◆ Work request ◆
Reproduce the listing below in its entirety. Change nothing.

◆ Records for the exercise ◆
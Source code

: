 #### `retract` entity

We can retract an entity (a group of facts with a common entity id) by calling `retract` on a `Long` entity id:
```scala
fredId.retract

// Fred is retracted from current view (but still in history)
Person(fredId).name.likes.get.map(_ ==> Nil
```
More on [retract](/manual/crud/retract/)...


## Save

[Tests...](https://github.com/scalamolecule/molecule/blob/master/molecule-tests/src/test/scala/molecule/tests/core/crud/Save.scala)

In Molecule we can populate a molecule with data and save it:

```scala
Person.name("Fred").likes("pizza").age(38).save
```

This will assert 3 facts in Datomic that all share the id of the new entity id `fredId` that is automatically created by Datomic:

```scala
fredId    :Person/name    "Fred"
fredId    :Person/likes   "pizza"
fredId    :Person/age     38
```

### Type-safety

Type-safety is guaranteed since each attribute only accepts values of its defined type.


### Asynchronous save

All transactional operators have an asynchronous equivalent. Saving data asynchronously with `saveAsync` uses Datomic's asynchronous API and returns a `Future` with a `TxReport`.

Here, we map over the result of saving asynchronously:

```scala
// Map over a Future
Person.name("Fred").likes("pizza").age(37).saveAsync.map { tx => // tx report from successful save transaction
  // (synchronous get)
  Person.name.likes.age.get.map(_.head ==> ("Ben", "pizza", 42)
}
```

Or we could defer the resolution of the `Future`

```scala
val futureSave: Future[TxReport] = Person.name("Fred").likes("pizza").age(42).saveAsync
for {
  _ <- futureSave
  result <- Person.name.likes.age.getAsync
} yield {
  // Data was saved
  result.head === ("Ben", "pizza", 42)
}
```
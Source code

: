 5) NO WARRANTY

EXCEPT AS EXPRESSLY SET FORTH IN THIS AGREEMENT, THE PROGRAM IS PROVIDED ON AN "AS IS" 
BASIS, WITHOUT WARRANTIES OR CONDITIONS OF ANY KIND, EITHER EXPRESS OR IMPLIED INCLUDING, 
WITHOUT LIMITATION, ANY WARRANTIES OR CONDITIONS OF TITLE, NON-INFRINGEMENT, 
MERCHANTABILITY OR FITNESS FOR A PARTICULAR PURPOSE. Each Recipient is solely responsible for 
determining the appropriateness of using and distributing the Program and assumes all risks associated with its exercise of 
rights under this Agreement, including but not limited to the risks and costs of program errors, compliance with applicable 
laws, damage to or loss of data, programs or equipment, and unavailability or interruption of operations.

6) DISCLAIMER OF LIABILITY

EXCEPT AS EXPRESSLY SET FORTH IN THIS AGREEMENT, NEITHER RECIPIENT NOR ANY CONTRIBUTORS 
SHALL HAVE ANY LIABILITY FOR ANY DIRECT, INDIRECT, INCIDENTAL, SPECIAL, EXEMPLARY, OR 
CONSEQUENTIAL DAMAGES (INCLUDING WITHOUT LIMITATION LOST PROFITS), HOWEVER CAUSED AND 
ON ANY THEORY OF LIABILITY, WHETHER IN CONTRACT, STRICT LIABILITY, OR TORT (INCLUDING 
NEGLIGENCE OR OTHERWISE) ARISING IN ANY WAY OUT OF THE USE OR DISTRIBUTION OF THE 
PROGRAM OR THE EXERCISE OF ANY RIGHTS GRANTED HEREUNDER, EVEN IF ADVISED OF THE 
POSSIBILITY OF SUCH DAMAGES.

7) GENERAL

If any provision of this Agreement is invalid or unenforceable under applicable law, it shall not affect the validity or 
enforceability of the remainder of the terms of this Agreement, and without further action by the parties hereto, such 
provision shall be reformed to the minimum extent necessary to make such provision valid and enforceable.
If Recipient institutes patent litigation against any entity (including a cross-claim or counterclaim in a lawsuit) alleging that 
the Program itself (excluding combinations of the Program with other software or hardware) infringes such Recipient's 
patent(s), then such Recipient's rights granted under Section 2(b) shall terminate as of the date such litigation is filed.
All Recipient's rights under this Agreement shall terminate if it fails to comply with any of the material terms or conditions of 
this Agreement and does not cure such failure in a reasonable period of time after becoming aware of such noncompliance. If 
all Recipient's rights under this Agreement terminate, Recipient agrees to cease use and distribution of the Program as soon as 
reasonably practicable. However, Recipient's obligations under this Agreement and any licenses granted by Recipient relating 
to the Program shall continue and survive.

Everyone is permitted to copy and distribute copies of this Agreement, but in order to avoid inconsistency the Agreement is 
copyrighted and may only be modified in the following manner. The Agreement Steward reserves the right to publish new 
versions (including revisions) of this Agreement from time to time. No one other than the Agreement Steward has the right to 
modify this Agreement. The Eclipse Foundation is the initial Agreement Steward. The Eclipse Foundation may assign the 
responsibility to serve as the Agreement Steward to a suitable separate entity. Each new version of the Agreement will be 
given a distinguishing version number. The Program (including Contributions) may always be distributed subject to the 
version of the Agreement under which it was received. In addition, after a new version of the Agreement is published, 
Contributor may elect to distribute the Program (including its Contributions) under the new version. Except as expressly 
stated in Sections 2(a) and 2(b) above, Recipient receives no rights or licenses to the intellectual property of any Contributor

◆ Response area ◆
Source code

: #### `retract` entity

We can retract an entity (a group of facts with a common entity id) by calling `retract` on a `Long` entity id:
```scala
fredId.retract

// Fred is retracted from current view (but still in history)
Person(fredId).name.likes.get.map(_ ==> Nil
```
More on [retract](/manual/crud/retract/)...


## Save

[Tests...](https://github.com/scalamolecule/molecule/blob/master/molecule-tests/src/test/scala/molecule/tests/core/crud/Save.scala)

In Molecule we can populate a molecule with data and save it:

```scala
Person.name("Fred").likes("pizza").age(38).save
```

This will assert 3 facts in Datomic that all share the id of the new entity id `fredId` that is automatically created by Datomic:

```scala
fredId    :Person/name    "Fred"
fredId    :Person/likes   "pizza"
fredId    :Person/age     38
```

### Type-safety

Type-safety is guaranteed since each attribute only accepts values of its defined type.


### Asynchronous save

All transactional operators have an asynchronous equivalent. Saving data asynchronously with `saveAsync` uses Datomic's asynchronous API and returns a `Future` with a `TxReport`.

Here, we map over the result of saving asynchronously:

```scala
// Map over a Future
Person.name("Fred").likes("pizza").age(37).saveAsync.map { tx => // tx report from successful save transaction
  // (synchronous get)
  Person.name.likes.age.get.map(_.head ==> ("Ben", "pizza", 42)
}
```

Or we could defer the resolution of the `Future`

```scala
val futureSave: Future[TxReport] = Person.name("Fred").likes("pizza").age(42).saveAsync
for {
  _ <- futureSave
  result <- Person.name.likes.age.getAsync
} yield {
  // Data was saved
  result.head === ("Ben", "pizza", 42)
}
```
Source code

: 5) NO WARRANTY

EXCEPT AS EXPRESSLY SET FORTH IN THIS AGREEMENT, THE PROGRAM IS PROVIDED ON AN "AS IS" 
BASIS, WITHOUT WARRANTIES OR CONDITIONS OF ANY KIND, EITHER EXPRESS OR IMPLIED INCLUDING, 
WITHOUT LIMITATION, ANY WARRANTIES OR CONDITIONS OF TITLE, NON-INFRINGEMENT, 
MERCHANTABILITY OR FITNESS FOR A PARTICULAR PURPOSE. Each Recipient is solely responsible for 
determining the appropriateness of using and distributing the Program and assumes all risks associated with its exercise of 
rights under this Agreement, including but not limited to the risks and costs of program errors, compliance with applicable 
laws, damage to or loss of data, programs or equipment, and unavailability or interruption of operations.

6) DISCLAIMER OF LIABILITY

EXCEPT AS EXPRESSLY SET FORTH IN THIS AGREEMENT, NEITHER RECIPIENT NOR ANY CONTRIBUTORS 
SHALL HAVE ANY LIABILITY FOR ANY DIRECT, INDIRECT, INCIDENTAL, SPECIAL, EXEMPLARY, OR 
CONSEQUENTIAL DAMAGES (INCLUDING WITHOUT LIMITATION LOST PROFITS), HOWEVER CAUSED AND 
ON ANY THEORY OF LIABILITY, WHETHER IN CONTRACT, STRICT LIABILITY, OR TORT (INCLUDING 
NEGLIGENCE OR OTHERWISE) ARISING IN ANY WAY OUT OF THE USE OR DISTRIBUTION OF THE 
PROGRAM OR THE EXERCISE OF ANY RIGHTS GRANTED HEREUNDER, EVEN IF ADVISED OF THE 
POSSIBILITY OF SUCH DAMAGES.

7) GENERAL

If any provision of this Agreement is invalid or unenforceable under applicable law, it shall not affect the validity or 
enforceability of the remainder of the terms of this Agreement, and without further action by the parties hereto, such 
provision shall be reformed to the minimum extent necessary to make such provision valid and enforceable.
If Recipient institutes patent litigation against any entity (including a cross-claim or counterclaim in a lawsuit) alleging that 
the Program itself (excluding combinations of the Program with other software or hardware) infringes such Recipient's 
patent(s), then such Recipient's rights granted under Section 2(b) shall terminate as of the date such litigation is filed.
All Recipient's rights under this Agreement shall terminate if it fails to comply with any of the material terms or conditions of 
this Agreement and does not cure such failure in a reasonable period of time after becoming aware of such noncompliance. If 
all Recipient's rights under this Agreement terminate, Recipient agrees to cease use and distribution of the Program as soon as 
reasonably practicable. However, Recipient's obligations under this Agreement and any licenses granted by Recipient relating 
to the Program shall continue and survive.

Everyone is permitted to copy and distribute copies of this Agreement, but in order to avoid inconsistency the Agreement is 
copyrighted and may only be modified in the following manner. The Agreement Steward reserves the right to publish new 
versions (including revisions) of this Agreement from time to time. No one other than the Agreement Steward has the right to 
modify this Agreement. The Eclipse Foundation is the initial Agreement Steward. The Eclipse Foundation may assign the 
responsibility to serve as the Agreement Steward to a suitable separate entity. Each new version of the Agreement will be 
given a distinguishing version number. The Program (including Contributions) may always be distributed subject to the 
version of the Agreement under which it was received. In addition, after a new version of the Agreement is published, 
Contributor may elect to distribute the Program (including its Contributions) under the new version. Except as expressly 
stated in Sections 2(a) and 2(b) above, Recipient receives no rights or licenses to the intellectual property of any Contributor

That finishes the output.